What you'd actually do

Design and implement production-grade AI platform architectures on Kubernetes and public cloud infrastructure (AWS, Azure, and GCP).

Partner directly with customer platform, infrastructure, and ML engineering teams to deploy, operate, and optimize distributed AI workloads.

Lead implementation engagements that include platform installation, networking, security, observability, scaling, upgrades, and operational readiness.

Troubleshoot complex distributed systems issues spanning infrastructure, Kubernetes, networking, storage, and AI applications.

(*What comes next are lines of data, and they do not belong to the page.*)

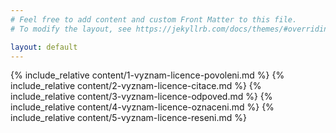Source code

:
 ```yaml
---
# Feel free to add content and custom Front Matter to this file.
# To modify the layout, see https://jekyllrb.com/docs/themes/#overriding-theme-defaults

layout: default
---
```


{% include_relative content/1-vyznam-licence-povoleni.md %}
{% include_relative content/2-vyznam-licence-citace.md %}
{% include_relative content/3-vyznam-licence-odpoved.md %}
{% include_relative content/4-vyznam-licence-oznaceni.md %}
{% include_relative content/5-vyznam-licence-reseni.md %}
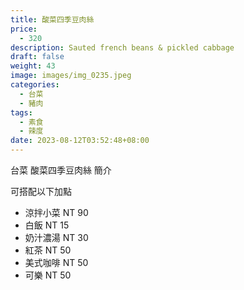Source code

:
 ```yaml
---
title: 酸菜四季豆肉絲
price:
  - 320
description: Sauted french beans & pickled cabbage
draft: false
weight: 43
image: images/img_0235.jpeg
categories:
  - 台菜
  - 豬肉
tags:
  - 素食
  - 辣度
date: 2023-08-12T03:52:48+08:00
---
```


台菜 酸菜四季豆肉絲 簡介

可搭配以下加點

- 涼拌小菜  NT 90
- 白飯 NT 15
- 奶汁濃湯 NT 30
- 紅茶  NT 50
- 美式咖啡 NT 50
- 可樂 NT 50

Develop automation, tooling, reference implementations, and infrastructure-as-code that accelerate customer success and improve repeatability.

Skills

Required

5+ years of experience in cloud infrastructure, platform engineering, DevOps, Site Reliability Engineering, or software engineering.
Experience building, deploying, or operating ML/AI platforms that support model training, inference, or large-scale data processing workloads.
Strong expertise with Kubernetes and containerized production environments.
Experience operating cloud infrastructure on AWS, Azure, or GCP, including networking, security, IAM, storage, and infrastructure automation.
Experience with Infrastructure as Code and modern DevOps tooling such as Terraform, Helm, GitOps, CI/CD pipelines, or similar technologies.
Strong software engineering skills in Python, Go, Java, or a comparable language, with experience building automation or production services.
Experience working directly with enterprise customers in consulting, professional services, field engineering, solutions architecture, or another customer-facing engineering role.
Excellent communication skills and the ability to work effectively with both executive and deeply technical stakeholders.

Nice to have

Familiarity with distributed computing frameworks such as Ray, Spark, Dask, or Kubernetes-native distributed systems is a strong plus.
A passion for solving difficult customer problems and building reusable technical solutions.
Willingness to travel as needed to work alongside strategic customers.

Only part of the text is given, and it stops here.